Sandboxes
Void can wire Cloudflare Sandboxes into Void apps. A sandbox gives each session an isolated container for running commands, working with files, and exposing ports from server-side code.
import { defineHandler } from 'void';
import { getSandbox } from 'void/sandbox';
export const POST = defineHandler(async (c) => {
const { command } = await c.req.json<{ command: string }>();
const sandbox = getSandbox('default');
const result = await sandbox.exec(command);
return c.json(result);
});Importing from void/sandbox enables the SANDBOX Durable Object binding, exports the SDK's Sandbox class from the generated Worker entry, and adds the matching containers and migration metadata to the Cloudflare worker config.
Configuration
Most apps do not need config. The default binding is SANDBOX, the Durable Object class is Sandbox, local development uses the Dockerfile bundled with @cloudflare/sandbox, and void deploy uses the matching published sandbox image.
Use void.json when you need a custom image or container size:
{
"sandbox": {
"image": "./Dockerfile.sandbox",
"platformImage": "registry.example.com/acme/sandbox:latest",
"instanceType": "lite",
"maxInstances": 2
}
}Available fields:
| Field | Default | Description |
|---|---|---|
binding | SANDBOX | Worker binding name |
className | Sandbox | Durable Object class exported by the Worker |
containerName | void-sandbox | Cloudflare container app name |
image | Bundled sandbox SDK Dockerfile | Dockerfile path or registry image used by Wrangler/local |
imageBuildContext | Directory of image | Docker build context for Wrangler/local |
platformImage | Matching sandbox SDK image | Registry image used by void deploy |
instanceType | lite on Void deploy | Container size, such as lite, basic, standard-1 |
maxInstances | 20 on Void deploy | Maximum number of container instances |
Runtime API
getSandbox(id, options) returns the SDK sandbox stub for a session id. IDs are normalized by default so user-provided session ids can safely map to Durable Object names.
import { getSandbox } from 'void/sandbox';
const sandbox = getSandbox(`user-${user.id}`);
await sandbox.writeFile('/tmp/input.txt', 'hello');
const result = await sandbox.exec('cat /tmp/input.txt');You can also use the namespace directly from c.env.SANDBOX when you need lower-level Durable Object control.
State persistence
There are two distinct layers to think about: stable Durable Object identity, and ephemeral container state.
getSandbox(id) always resolves to the same Durable Object instance for a given id, regardless of how many times the project has been deployed or rolled back.
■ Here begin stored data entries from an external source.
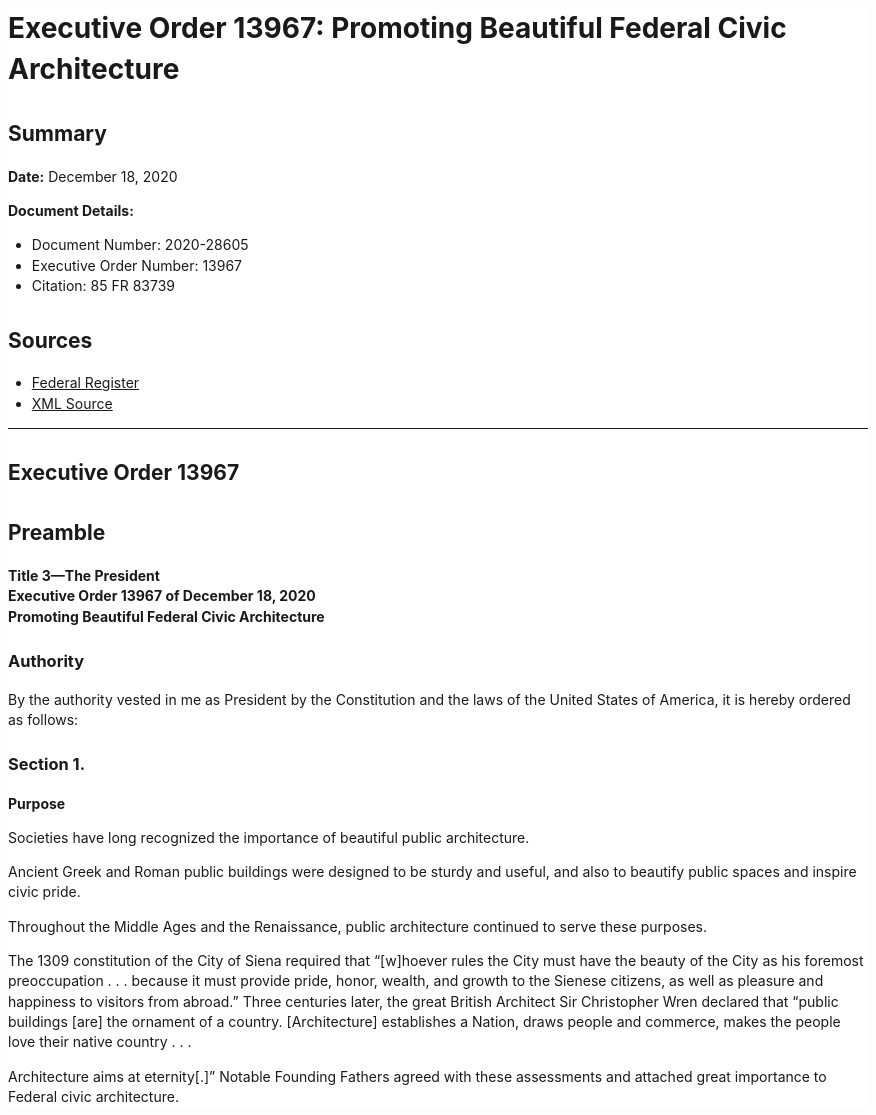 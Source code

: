 # Executive Order 13967: Promoting Beautiful Federal Civic Architecture

## Summary

**Date:** December 18, 2020

**Document Details:**
- Document Number: 2020-28605
- Executive Order Number: 13967
- Citation: 85 FR 83739

## Sources
- [Federal Register](https://www.federalregister.gov/documents/2020/12/23/2020-28605/promoting-beautiful-federal-civic-architecture)
- [XML Source](https://www.federalregister.gov/documents/full_text/xml/2020/12/23/2020-28605.xml)

---

## Executive Order 13967

## Preamble

**Title 3—The President**  
**Executive Order 13967 of December 18, 2020**  
**Promoting Beautiful Federal Civic Architecture**

### Authority

By the authority vested in me as President by the Constitution and the laws of the United States of America, it is hereby ordered as follows:
### Section 1.

**Purpose**

Societies have long recognized the importance of beautiful public architecture.

Ancient Greek and Roman public buildings were designed to be sturdy and useful, and also to beautify public spaces and inspire civic pride.

Throughout the Middle Ages and the Renaissance, public architecture continued to serve these purposes.

The 1309 constitution of the City of Siena required that “[w]hoever rules the City must have the beauty of the City as his foremost preoccupation . . . because it must provide pride, honor, wealth, and growth to the Sienese citizens, as well as pleasure and happiness to visitors from abroad.” Three centuries later, the great British Architect Sir Christopher Wren declared that “public buildings [are] the ornament of a country. [Architecture] establishes a Nation, draws people and commerce, makes the people love their native country . . .

Architecture aims at eternity[.]”
Notable Founding Fathers agreed with these assessments and attached great importance to Federal civic architecture.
Anything written through the DO's persistent storage (ctx.storage, the embedded SQLite database) survives deploys, rollbacks, and container restarts. That layer is the durable home for sandbox metadata, session ids, and any data you need to outlive the container.
The container itself — filesystem, running processes, exposed ports, in-memory shell sessions — is tied to a single container lifetime and is not durable. Cloudflare Containers idle out after inactivity (the SDK default is sleepAfter: "10m"), and a container can also restart on a process crash or a platform-side reschedule. When that happens, files in the container filesystem, background processes, and previously exposed ports are lost. Setting keepAlive: true disables the idle timer but does not protect against crashes or infrastructure restarts.
Treat the sandbox container as a working environment, not a source of truth. Persist anything you cannot afford to lose to DO storage, your database, KV, or R2 (the SDK also offers backup/restore helpers for snapshotting a directory to R2). Project deletion destroys both layers, but plenty of routine events destroy only the container layer.
Deployment
void deploy provisions the SANDBOX Durable Object namespace, attaches the Cloudflare Container metadata to the Worker upload, and creates or updates the matching container application in the Void platform account.
Platform deploys require a registry image reference. The default sandbox works without extra config. If sandbox.image points at a custom local Dockerfile, also set sandbox.platformImage to an image you have already pushed to a registry.